10.3390/cells10061547 ◽

2021 ◽

Vol 10 (6) ◽

pp. 1547

Author(s):

Thomas D. Sharkey

Keyword(s):

Pentose Phosphate Pathway ◽

Strong Association ◽

Pentose Phosphate ◽

Critical Component ◽

Reaction Sequence ◽

Response To Stress ◽

Labeling Pattern

The pentose phosphate pathway (PPP) is divided into an oxidative branch that makes pentose phosphates and a non-oxidative branch that consumes pentose phosphates, though the non-oxidative branch is considered reversible. A modified version of the non-oxidative branch is a critical component of the Calvin–Benson cycle that converts CO2 into sugar. The reaction sequence in the Calvin–Benson cycle is from triose phosphates to pentose phosphates, the opposite of the typical direction of the non-oxidative PPP. The photosynthetic direction is favored by replacing the transaldolase step of the normal non-oxidative PPP with a second aldolase reaction plus sedoheptulose-1,7-bisphosphatase.
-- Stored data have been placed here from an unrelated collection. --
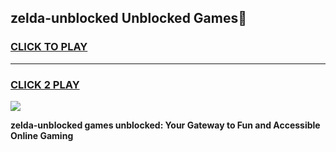 
## zelda-unblocked Unblocked Games👋
<h3>
<a href="https://news.freeplayer.one?title=zelda-unblocked&ref=16F">CLICK TO PLAY</a></h3>
<hr>

<h3>
<a href="https://news.freeplayer.one?title=zelda-unblocked&ref=16F">CLICK 2 PLAY</a>
  
</h3>

<a href="https://news.freeplayer.one?title=zelda-unblocked&ref=16F/"><img src="https://clearcache.store/games.png"></a>


**zelda-unblocked games unblocked: Your Gateway to Fun and Accessible Online Gaming**
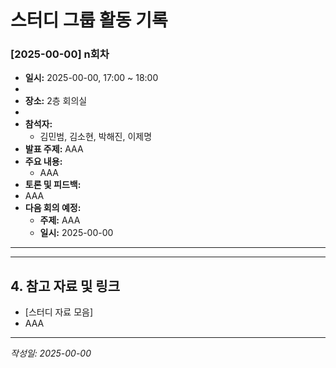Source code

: # 스터디 그룹 활동 기록

### [2025-00-00] n회차

-   **일시:** 2025-00-00, 17:00 ~ 18:00
-
-   **장소:** 2층 회의실
-
-   **참석자:**
    -   김민범, 김소현, 박해진, 이제명
-   **발표 주제:** AAA
-   **주요 내용:**
    -   AAA
-   **토론 및 피드백:**
-   AAA
-   **다음 회의 예정:**
    -   **주제:** AAA
    -   **일시:** 2025-00-00

---

---

## 4. 참고 자료 및 링크

-   [스터디 자료 모음]
-   AAA

---

_작성일: 2025-00-00_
This can be considered an anabolic version of the non-oxidative PPP and is found in a few situations other than photosynthesis. In addition to the strong association of the non-oxidative PPP with photosynthesis metabolism, there is recent evidence that the oxidative PPP reactions are also important in photosynthesizing cells. These reactions can form a shunt around the non-oxidative PPP section of the Calvin–Benson cycle, consuming three ATP per glucose 6-phosphate consumed. A constitutive operation of this shunt occurs in the cytosol and gives rise to an unusual labeling pattern of photosynthetic metabolites while an inducible shunt in the stroma may occur in response to stress.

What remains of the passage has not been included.